(Stored data entries)
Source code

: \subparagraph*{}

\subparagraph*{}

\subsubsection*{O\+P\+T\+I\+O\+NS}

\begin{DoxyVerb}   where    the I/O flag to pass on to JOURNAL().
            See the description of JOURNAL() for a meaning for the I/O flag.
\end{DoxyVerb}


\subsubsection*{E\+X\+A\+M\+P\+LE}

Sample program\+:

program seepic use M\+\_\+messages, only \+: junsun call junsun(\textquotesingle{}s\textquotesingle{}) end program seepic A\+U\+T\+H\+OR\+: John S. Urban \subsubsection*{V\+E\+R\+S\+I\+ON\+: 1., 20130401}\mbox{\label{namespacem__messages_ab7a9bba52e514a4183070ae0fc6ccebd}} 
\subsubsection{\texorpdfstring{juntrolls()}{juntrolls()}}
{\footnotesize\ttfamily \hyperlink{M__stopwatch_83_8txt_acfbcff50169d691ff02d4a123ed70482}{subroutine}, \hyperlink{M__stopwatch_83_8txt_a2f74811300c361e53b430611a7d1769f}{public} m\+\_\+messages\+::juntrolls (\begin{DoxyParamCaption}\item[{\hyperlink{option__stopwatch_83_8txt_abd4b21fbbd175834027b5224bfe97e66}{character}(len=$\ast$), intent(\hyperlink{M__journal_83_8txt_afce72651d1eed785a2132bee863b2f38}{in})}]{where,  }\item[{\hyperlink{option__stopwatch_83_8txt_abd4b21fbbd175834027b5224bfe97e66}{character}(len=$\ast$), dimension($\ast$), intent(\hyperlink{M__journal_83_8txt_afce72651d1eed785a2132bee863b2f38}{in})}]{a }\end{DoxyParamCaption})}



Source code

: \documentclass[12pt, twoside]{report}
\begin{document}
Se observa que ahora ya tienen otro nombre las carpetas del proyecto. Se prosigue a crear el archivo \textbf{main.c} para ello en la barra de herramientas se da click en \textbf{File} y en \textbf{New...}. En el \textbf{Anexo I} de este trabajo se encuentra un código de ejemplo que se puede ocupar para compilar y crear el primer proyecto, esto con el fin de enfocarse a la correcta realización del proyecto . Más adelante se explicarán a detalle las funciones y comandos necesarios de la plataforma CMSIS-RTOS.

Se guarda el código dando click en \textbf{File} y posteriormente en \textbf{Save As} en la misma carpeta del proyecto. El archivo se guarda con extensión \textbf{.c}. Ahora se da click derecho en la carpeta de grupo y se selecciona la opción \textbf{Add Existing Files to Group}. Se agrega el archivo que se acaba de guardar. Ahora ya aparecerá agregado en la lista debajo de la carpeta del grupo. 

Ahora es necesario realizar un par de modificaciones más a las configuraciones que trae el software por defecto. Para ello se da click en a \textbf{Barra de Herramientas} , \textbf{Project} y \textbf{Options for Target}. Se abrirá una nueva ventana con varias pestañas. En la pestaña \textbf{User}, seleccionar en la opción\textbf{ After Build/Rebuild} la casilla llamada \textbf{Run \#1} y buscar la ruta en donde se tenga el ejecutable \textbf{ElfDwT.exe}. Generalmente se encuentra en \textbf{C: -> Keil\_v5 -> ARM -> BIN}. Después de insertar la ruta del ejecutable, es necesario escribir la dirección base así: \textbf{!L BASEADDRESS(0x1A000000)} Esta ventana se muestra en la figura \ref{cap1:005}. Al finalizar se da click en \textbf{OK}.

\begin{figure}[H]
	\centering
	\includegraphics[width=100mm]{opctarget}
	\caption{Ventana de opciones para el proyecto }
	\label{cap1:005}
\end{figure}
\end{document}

__EXERCISE REQUIREMENTS__
Word for word, copy the line containing "de opciones para" and each line after it to the end of the records, and nothing besides.

__RESPONSE TO THIS TASK__
	\caption{Ventana de opciones para el proyecto }
	\label{cap1:005}
\end{figure}
\end{document}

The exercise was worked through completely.